Some causes of food plot failure – like weather factors – are beyond our control. However, many can be avoided with proper planting, planting technique and maintenance. Let’s take a look at five causes of food plot failure and how you can avoid these common pitfalls with your next wildlife planting.

Reason # 1 – Planting in the Wrong Place

One of the first decisions that has to be made when planning a food plot is where the planting will be located. For many of us, our choices are limited based on the amount of open land available. Even with limited options, however, careful consideration should be taken regarding the type and quality of the soils, the amount of sunlight that the area receives daily, as well as how well (or poorly) the soil drains. All these factors will weigh heavily on what, if anything, you should plant in your potential food plot. The fact is that some areas weren’t meant to grow lush, green food plots. In those cases, you’d be better off to spend your time and money enhancing the native vegetation or working on other aspects of your deer hunting property.
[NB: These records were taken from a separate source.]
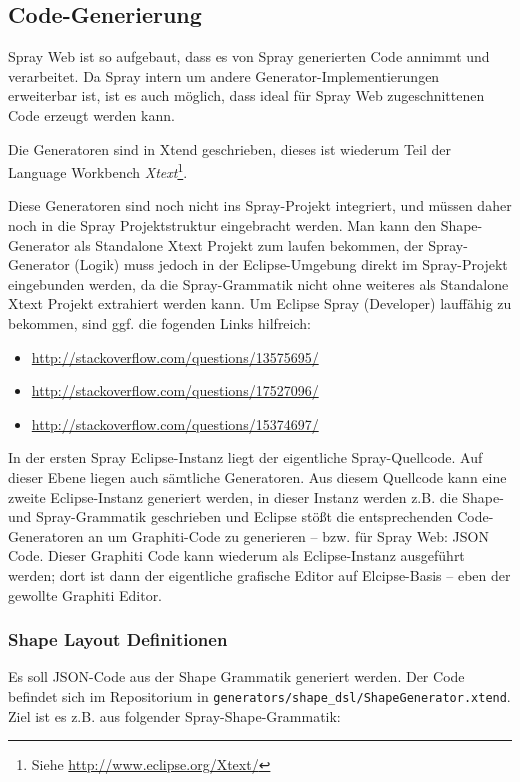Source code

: \subsection{Code-Generierung}

Spray Web ist so aufgebaut, dass es von Spray generierten Code annimmt
und verarbeitet. Da Spray intern um andere Generator-Implementierungen
erweiterbar ist, ist es auch möglich, dass ideal für Spray Web
zugeschnittenen Code erzeugt werden kann.

Die Generatoren sind in Xtend geschrieben, dieses ist wiederum Teil
der Language Workbench
\emph{Xtext}\footnote{Siehe \url{http://www.eclipse.org/Xtext/}}.

Diese Generatoren sind noch nicht ins Spray-Projekt integriert, und müssen
daher noch in die Spray Projektstruktur eingebracht werden.
Man kann den Shape-Generator als Standalone Xtext Projekt zum laufen bekommen,
der Spray-Generator (Logik) muss jedoch in der Eclipse-Umgebung direkt
im Spray-Projekt eingebunden werden, da die Spray-Grammatik nicht ohne
weiteres als Standalone Xtext Projekt extrahiert werden kann.
Um Eclipse Spray (Developer) lauffähig zu bekommen, sind ggf. die fogenden
Links hilfreich:

\begin{itemize}
  \item \url{http://stackoverflow.com/questions/13575695/}
  \item \url{http://stackoverflow.com/questions/17527096/}
  \item \url{http://stackoverflow.com/questions/15374697/}
\end{itemize}

\noindent In der ersten Spray Eclipse-Instanz liegt der eigentliche
Spray-Quellcode. Auf dieser Ebene liegen auch sämtliche Generatoren.
Aus diesem Quellcode kann eine zweite Eclipse-Instanz generiert werden,
in dieser Instanz werden z.B. die Shape- und Spray-Grammatik geschrieben
und Eclipse stößt die entsprechenden Code-Generatoren an um Graphiti-Code
zu generieren -- bzw. für Spray Web: JSON Code.
Dieser Graphiti Code kann wiederum als Eclipse-Instanz ausgeführt werden;
dort ist dann der eigentliche grafische Editor auf Elcipse-Basis -- eben
der gewollte Graphiti Editor.

\subsubsection{Shape Layout Definitionen}

Es soll JSON-Code aus der Shape Grammatik \citep[gemäß][]{sprayUser}
generiert werden. Der Code befindet sich im Repositorium in
{\tt generators/shape\_dsl/ShapeGenerator.xtend}.
Ziel ist es z.B. aus folgender Spray-Shape-Grammatik:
I was reminded of this very fact recently, when I was laying out the dove fields on a property that I manage. One field in particular – regardless of how much lime and fertilizer gets applied – never produces acceptable results. The plants are always stunted. The soil is rocky and lies so that it drains quickly – holding little moisture. It was decided that the field would be better suited to a native warm-season grass planting to provide small game cover, as well as travel lanes and bedding areas for deer.

Reason #2 – Lack of a Soil Test

I almost hate to even mention this one because it gets discussed so often in food plot articles. However, it seems this simple and inexpensive step still gets overlooked often enough to make it one of the primary culprits for food plot failure. Without the test, it is impossible to know exactly what your food plot needs in terms of lime or fertilizer.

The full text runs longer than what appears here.